# Problem
Every line in the entries where "Notes" is found should be copied.

### Material supplied ###

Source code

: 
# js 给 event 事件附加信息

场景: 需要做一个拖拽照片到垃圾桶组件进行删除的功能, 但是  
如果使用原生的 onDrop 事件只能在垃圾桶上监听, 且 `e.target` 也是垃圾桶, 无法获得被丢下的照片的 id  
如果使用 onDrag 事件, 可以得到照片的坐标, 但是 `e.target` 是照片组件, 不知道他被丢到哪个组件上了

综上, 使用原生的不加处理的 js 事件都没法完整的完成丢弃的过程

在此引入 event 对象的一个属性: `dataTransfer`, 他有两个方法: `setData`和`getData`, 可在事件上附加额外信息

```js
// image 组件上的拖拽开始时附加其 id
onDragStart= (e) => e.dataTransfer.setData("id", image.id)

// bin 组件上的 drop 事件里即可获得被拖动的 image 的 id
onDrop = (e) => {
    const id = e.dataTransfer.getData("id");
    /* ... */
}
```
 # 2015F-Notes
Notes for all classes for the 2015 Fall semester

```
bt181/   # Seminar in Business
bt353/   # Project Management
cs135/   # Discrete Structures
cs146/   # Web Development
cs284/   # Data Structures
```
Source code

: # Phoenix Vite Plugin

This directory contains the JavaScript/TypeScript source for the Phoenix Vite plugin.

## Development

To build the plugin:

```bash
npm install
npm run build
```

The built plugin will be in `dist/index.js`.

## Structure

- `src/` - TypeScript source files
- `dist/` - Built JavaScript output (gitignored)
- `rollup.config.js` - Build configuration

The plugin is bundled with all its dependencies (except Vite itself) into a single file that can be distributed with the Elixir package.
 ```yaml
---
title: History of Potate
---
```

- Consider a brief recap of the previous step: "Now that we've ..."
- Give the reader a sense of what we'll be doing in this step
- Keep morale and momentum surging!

###

# Written answer
 # 2015F-Notes
Notes for all classes for the 2015 Fall semester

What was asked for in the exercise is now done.